But the series now heads back to Boston for Game 5 tonight at TD Center, where Boston is 9-0 this postseason. LeBron and the Cavs will be trying to steal one...keep the game close until the end.
James, by the way, in the Game 4 win recorded his 25th career postseason game with at least 40 points – his sixth this postseason.
--In the Golden State-Houston series, Sunday, the Warriors destroyed the Rockets in Oakland, 126-85, to go up 2-1 in the Western Conference finals. The 41-point margin of victory was the largest in the Warriors’ playoff history, eclipsing a record set 70 years ago when the franchise was located in Philadelphia. Steph Curry had 35 points for Golden State.
So Houston was cooked, finis, done.
But then the Rockets beat the Warriors in Oakland, 95-92, in a bizarre game last night, where the scores for each quarter were 28-19 GS, 34-18 H, 34-17 GS, 25-12 H.
The Rockets recovered from a 12-0 start and a 12-point deficit early in the fourth quarter before their defense – not exactly what Houston is known for – evened the series. The Warriors were just three-of-18 shooting in the final quarter.
James Harden had 30 for the Rockets and Chris Paul, held scoreless in the first quarter, had 16 in the second on his way to 27.

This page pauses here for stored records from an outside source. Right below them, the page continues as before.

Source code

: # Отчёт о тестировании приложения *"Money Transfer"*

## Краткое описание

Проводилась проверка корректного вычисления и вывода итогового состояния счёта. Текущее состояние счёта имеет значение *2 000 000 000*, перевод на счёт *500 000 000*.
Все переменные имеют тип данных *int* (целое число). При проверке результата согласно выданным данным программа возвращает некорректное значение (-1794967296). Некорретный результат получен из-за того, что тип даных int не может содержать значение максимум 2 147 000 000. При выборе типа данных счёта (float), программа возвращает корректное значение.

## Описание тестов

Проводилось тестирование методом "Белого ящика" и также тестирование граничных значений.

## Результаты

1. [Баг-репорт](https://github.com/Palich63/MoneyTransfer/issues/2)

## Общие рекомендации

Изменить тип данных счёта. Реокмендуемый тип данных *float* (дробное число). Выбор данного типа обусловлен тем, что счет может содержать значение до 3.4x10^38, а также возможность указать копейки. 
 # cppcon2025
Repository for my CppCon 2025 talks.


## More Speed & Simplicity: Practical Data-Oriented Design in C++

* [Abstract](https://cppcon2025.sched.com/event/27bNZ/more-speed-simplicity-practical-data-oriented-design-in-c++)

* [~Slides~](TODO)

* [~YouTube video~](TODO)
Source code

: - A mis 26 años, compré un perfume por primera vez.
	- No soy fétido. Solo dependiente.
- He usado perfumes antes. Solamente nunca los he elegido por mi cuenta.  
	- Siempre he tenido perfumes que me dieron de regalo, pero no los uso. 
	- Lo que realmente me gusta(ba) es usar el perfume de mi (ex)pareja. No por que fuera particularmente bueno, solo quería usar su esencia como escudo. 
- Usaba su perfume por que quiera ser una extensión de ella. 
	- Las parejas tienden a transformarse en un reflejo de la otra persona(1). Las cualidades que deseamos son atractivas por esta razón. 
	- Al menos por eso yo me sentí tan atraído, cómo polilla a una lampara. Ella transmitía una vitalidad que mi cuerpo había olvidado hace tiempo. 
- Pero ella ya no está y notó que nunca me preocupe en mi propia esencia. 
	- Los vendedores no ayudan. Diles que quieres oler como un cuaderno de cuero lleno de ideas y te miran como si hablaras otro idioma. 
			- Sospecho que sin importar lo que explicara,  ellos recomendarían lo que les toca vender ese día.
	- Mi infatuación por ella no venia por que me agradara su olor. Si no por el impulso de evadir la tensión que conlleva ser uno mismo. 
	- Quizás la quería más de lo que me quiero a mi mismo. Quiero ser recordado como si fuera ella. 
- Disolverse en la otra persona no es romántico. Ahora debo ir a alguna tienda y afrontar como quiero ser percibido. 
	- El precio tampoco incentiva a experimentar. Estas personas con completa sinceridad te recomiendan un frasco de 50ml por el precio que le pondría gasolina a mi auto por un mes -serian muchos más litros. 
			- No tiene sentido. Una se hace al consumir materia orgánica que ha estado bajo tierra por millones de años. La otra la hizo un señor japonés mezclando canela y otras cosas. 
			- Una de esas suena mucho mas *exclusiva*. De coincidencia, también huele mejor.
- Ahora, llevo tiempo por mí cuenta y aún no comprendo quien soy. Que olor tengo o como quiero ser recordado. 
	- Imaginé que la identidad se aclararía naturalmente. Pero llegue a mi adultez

Back to Houston for Game 5, the series surprisingly knotted at 2-2.
Stanley Cup Playoffs
--Tonight is a biggie for sports fans...Game 7 in the Eastern Conference finals, Washington at Tampa, thanks to a bruising 3-0 win by the Capitals at home on Monday to stave off elimination. Can Alex Ovechkin come through in the clutch? He’s one win away from that elusive Stanley Cup finals.
Since 2008, no team has played in more Game 7s than the Capitals – and they are 3-7 during the past decade of the Ovechkin era.
--The New York Islanders hired Lou Lamoriello to guide their franchise and his power will be absolute. He comes in with the title ‘president of hockey operations,’ and it is up to him to decide the fate of GM Garth Snow and coach Dough Weight.
This is an awesome move if you’re an Islanders fan. Lamoriello, who had been a senior adviser in Toronto, is old, but it was he who guided the New Jersey Devils to three Stanley Cup titles.
The Islanders are finally getting a new arena (at Belmont Park...though it will take time) and eventually a rejuvenated identity back on the Island, where they belong. So now Lamoriello has to convince pending free agent John Tavares to stick around.
If you’re a hockey fan, a renewed Islanders-Rangers rivalry is only good for the area, so said the Rangers fans who remembers attending many a game in the 1970s and 80s between these two. [“Pot-vin sucks!”]
--The Yankees have been on quite a roll since their 9-9 start, 22 of 26, 31-13, after Monday.
But in outslugging Texas 10-5 in Arlington, Monday night, the Yankees made history hitting five homers and five doubles; the third consecutive game they hit at least four homers, a first in franchise history*, and their third with at least eight extra-base hits, also a franchise first and done just three previous times in Major League history (by the 1935 Washington Senators, 1999 Cleveland Indians and 2003 Boston Red Sox).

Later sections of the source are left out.